2. **Les spectateurs**

 

Les maîtres, devenus spectateurs, encadrent la scène par leur présence et leurs réactions. Cette inversion des rôles, où les maîtres doivent obéir et se soumettre ("qu'on se retire", "gestes d'étonnement"), souligne leur soumission et leur étonnement face à cette inversion. Arlequin, en particulier, utilise cette scène pour ridiculiser les maîtres, en passant en revue leurs faiblesses sans indulgence.

 

**II. Imitation et décalage**

 

1. **Un thème traditionnel : la déclaration d'amour**

 

La scène emprunte son lexique et ses figures de style aux scènes d'amour traditionnelles, avec une prédominance des sentiments. Cependant, la parodie du marivaudage est évidente, transformant la galanterie en une caricature.

 

2. **Une scène caricaturale**

 

La gestuelle exagérée d'Arlequin ("il saute de joie") et le langage de Cléanthis, qui rompt avec l'univers noble, créent un décalage humoristique. Arlequin, en particulier, suit toute la progression d'une cour galante, mais de manière caricaturale.

 

3. **La tonalité comique**

 

La distance entre la réalité de la scène d'amour et sa représentation par Arlequin et Cléanthis crée une tonalité comique.

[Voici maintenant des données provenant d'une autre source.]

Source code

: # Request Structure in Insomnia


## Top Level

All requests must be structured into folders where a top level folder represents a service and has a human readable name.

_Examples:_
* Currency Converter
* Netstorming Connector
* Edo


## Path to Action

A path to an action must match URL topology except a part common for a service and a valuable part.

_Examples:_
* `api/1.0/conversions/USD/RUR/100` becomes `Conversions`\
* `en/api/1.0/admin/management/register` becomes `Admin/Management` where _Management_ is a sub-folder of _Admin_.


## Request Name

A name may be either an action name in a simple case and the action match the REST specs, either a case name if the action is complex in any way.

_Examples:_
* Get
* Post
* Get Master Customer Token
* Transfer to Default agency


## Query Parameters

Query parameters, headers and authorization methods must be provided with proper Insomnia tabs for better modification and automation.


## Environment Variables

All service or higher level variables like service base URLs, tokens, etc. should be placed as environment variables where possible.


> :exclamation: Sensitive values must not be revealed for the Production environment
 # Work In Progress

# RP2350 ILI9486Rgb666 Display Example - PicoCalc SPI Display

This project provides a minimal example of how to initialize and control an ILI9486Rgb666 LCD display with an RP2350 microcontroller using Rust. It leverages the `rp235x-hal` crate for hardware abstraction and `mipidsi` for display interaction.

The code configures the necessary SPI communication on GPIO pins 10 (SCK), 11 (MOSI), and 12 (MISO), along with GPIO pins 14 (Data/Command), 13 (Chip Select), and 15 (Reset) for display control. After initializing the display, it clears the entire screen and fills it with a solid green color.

Cependant, cette scène n'est pas qu'un simple divertissement.

 

**III. Le théâtre éducatif : fonction didactique**

 

1. **Une leçon pour les maîtres**

 

La scène sert de leçon aux maîtres, mettant en lumière la brutalité de leur comportement et le caractère superficiel de leur langage amoureux.

 

2. **Un autre niveau de critique**

 

La scène critique également les valets, notamment Arlequin, qui semble incapable de prendre de la distance par rapport à son jeu, se rendant lui-même coupable d'une certaine brutalité et d'un plaisir suspect dans son rôle de maître.

 

**Conclusion**

 

Cette scène illustre parfaitement le théâtre de Marivaux et la pensée du XVIIIe siècle. Elle utilise le jeu du travestissement et la scène d'amour comme prétexte pour explorer des thèmes socio-politiques plus profonds, tels que l'inversion des rôles sociaux et la critique des comportements des maîtres et des valets.